Detailed page consists of its own fields and may contain paginators and deeper leveled detailed pages' collections.

Paginator

Paginator is used to scrape multiple pages. It extracts the next page from a document by querying a given CSS selector.

There are three paginator types.

"Next link" paginator type is used on pages containing link pointing to a next page. The next page link is extracted from a document by querying href attribute of a given element's CSS selector.

"Infinite scroll" paginator type automatically loads additional page content while user scrolls page down.

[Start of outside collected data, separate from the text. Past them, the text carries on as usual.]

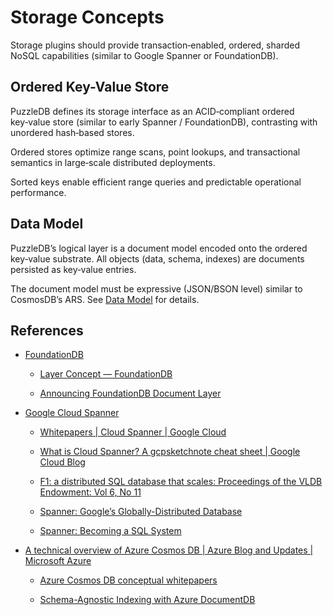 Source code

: # Storage Concepts

Storage plugins should provide transaction‑enabled, ordered, sharded NoSQL capabilities (similar to Google Spanner or FoundationDB).

## Ordered Key-Value Store

PuzzleDB defines its storage interface as an ACID‑compliant ordered key‑value store (similar to early Spanner / FoundationDB), contrasting with unordered hash‑based stores.

Ordered stores optimize range scans, point lookups, and transactional semantics in large‑scale distributed deployments.

Sorted keys enable efficient range queries and predictable operational performance.

## Data Model

PuzzleDB’s logical layer is a document model encoded onto the ordered key‑value substrate. All objects (data, schema, indexes) are documents persisted as key‑value entries.

The document model must be expressive (JSON/BSON level) similar to CosmosDB’s ARS. See [Data Model](data-model.md) for details.

## References

- [FoundationDB](https://www.foundationdb.org/)

  - [Layer Concept — FoundationDB](https://apple.github.io/foundationdb/layer-concept.html)

  - [Announcing FoundationDB Document Layer](https://www.foundationdb.org/blog/announcing-document-layer/)

<!-- -->

- [Google Cloud Spanner](https://cloud.google.com/spanner/)

  - [Whitepapers | Cloud Spanner | Google Cloud](https://cloud.google.com/spanner/docs/whitepapers)

  - [What is Cloud Spanner? A gcpsketchnote cheat sheet | Google Cloud Blog](https://cloud.google.com/blog/en/topics/developers-practitioners/what-cloud-spanner?hl=en)

  - [F1: a distributed SQL database that scales: Proceedings of the VLDB Endowment: Vol 6, No 11](https://dl.acm.org/doi/10.14778/2536222.2536232)

  - [Spanner: Google’s Globally-Distributed Database](https://research.google/pubs/pub39966/)

  - [Spanner: Becoming a SQL System](https://dl.acm.org/doi/10.1145/3035918.3056103)

<!-- -->

- [A technical overview of Azure Cosmos DB | Azure Blog and Updates | Microsoft Azure](https://azure.microsoft.com/en-gb/blog/a-technical-overview-of-azure-cosmos-db/)

  - [Azure Cosmos DB conceptual whitepapers](https://learn.microsoft.com/en-us/azure/cosmos-db/whitepapers)

  - [Schema-Agnostic Indexing with Azure DocumentDB](https://www.vldb.org/pvldb/vol8/p1668-shukla.pdf)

"Load more Button" paginator type looks like "Next link" but behaves as "Infinite scroll" paginator type. It loads additional page content on its click.

Point-and-click toolkit

The most easiest way to define fields for extraction is to use Dataflow Kit Visual interface

Just click elements on loaded page and then export collection to a file.

Select Elements

Export collection

Extract SERPs

To crawl search engine result pages (SERPs) you can run either single process or create a task. SERPs collection service extracts a list of organic results, news, images and more. Specify advanced configuration parameters such as country or languages to customize output SERP data.

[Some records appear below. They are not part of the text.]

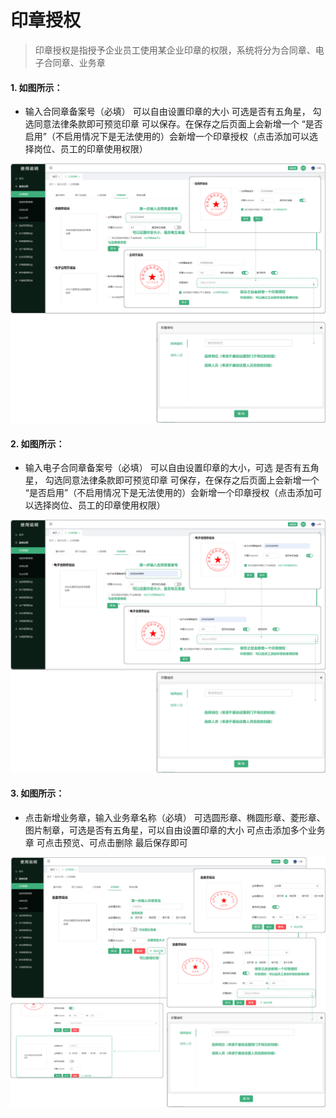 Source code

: # 印章授权


> 印章授权是指授予企业员工使用某企业印章的权限，系统将分为合同章、电子合同章、业务章

#### 1. 如图所示：
* 输入合同章备案号（必填） 可以自由设置印章的大小 可选是否有五角星， 勾选同意法律条款即可预览印章 可以保存。在保存之后页面上会新增一个 “是否启用”（不启用情况下是无法使用的）会新增一个印章授权（点击添加可以选择岗位、员工的印章使用权限）

![如图所示](../../file/htz.png)

#### 2. 如图所示：
* 输入电子合同章备案号（必填） 可以自由设置印章的大小，可选 是否有五角星， 勾选同意法律条款即可预览印章 可保存，在保存之后页面上会新增一个 “是否启用”（不启用情况下是无法使用的）会新增一个印章授权（点击添加可以选择岗位、员工的印章使用权限）

![如图所示](../../file/dzhtz.png)

#### 3. 如图所示：
* 点击新增业务章，输入业务章名称（必填）  可选圆形章、椭圆形章、菱形章、图片制章，可选是否有五角星，可以自由设置印章的大小  可点击添加多个业务章 可点击预览、可点击删除  最后保存即可

![如图所示](../../file/ywz.png)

The following search engines are supported:

Google Web Google Images
Google News Google Shopping
Bing DuckDuckGo
Baidu Yandex

Search parameters

Create an SERP Extractor Task.

curl --request POST \
        --url https://api.dataflowkit.com/v1/extract?api_key=YOUR_API_KEY \
        -H 'Content-Type: application/json' \
        -d '{
    "name": "google",
    "request": {
        "url": "https://www.google.com/search?q=dataflow+kit&lr=lang_de&gl=at",
        "proxy": "country-at",
        "type": "chrome"
    },
    "fields": [
        {
            "name": "selector1",
            "selector": ".r>a:first-of-type",
            "attrs": [
                "href",
                "text"
            ],
            "type": 2,
            "filters": [
                {
                    "name": "trim"
                }
            ]
        }
    ],
    "paginator": {
        "nextPageSelector": ".b.navend:last-child a",
        "pageNum": 3
    },
    "format": "csv"
}'
Parameter Description Notes
name Collection name required
url url holds the link to a Search Engine to use, and other optional parameters like languages or country. required. See URL GET parameters description below.

URL GET parameters

q Parameter defines encoded search term. You can use anything that you would use in a regular Search engines search. (e.g. for Google, link:dataflowkit.com, site:twitter.com Bratislava, inurl:view/view.shtml, etc.) See The Complete List of 42 Advanced Google Search Operators q parameter is used by google, Bing, DuckDuckGo. text is used as query holder by Yandex SE. Chineese Baidu uses wd for this purpose.
tbm tbm is a special Google parameter used to differentiate between search types - tbm=isch - Google Images, - tbm=nws - Google News, - tbm=shop - Google Shopping
lr Restricts the search to documents written in a particular languages. Google uses lang_{two-letter lang code} to specify languages and | as a delimiter. (e.g., lang_sk|lang_de will only search Slovak and German pages). See the full list of possible values for Google. For Bing specify setLang=en parameter. In Yandex use lang=ca parameter
gl Specify the country to search from. It's a two-letter country code. (e.g., sk for Slovakia, or us for the United States). For Google see the Country Codes page for a list of valid values. For Bing cc=at parameter is used.
Parameter Description Notes
proxy Select country to locate proxy to pass requests through to target web sites. NOTE: You Always have to use proxy when requesting SERPs Use country-{two-letter lang code} to locate proxy in specified country or country-any for random proxy. (e.g., country-us will pass all requests to US proxy; country-any will pass proxified requests to random country;).
fields Set of definite CSS selectors (patterns) used to gather data from Search Engine Result Pages. Payloads for collecting search results (SERP data) from the most popular Search Engines are available. These payloads are fully customizable.
pageNum Specify number of pages to crawl. Defaults to 1
format Select format of output data. Possible Values are CSV, JSON(L), XML

Results

Extracted data is returned in CSV, JSON, JSON(Lines) or XML format.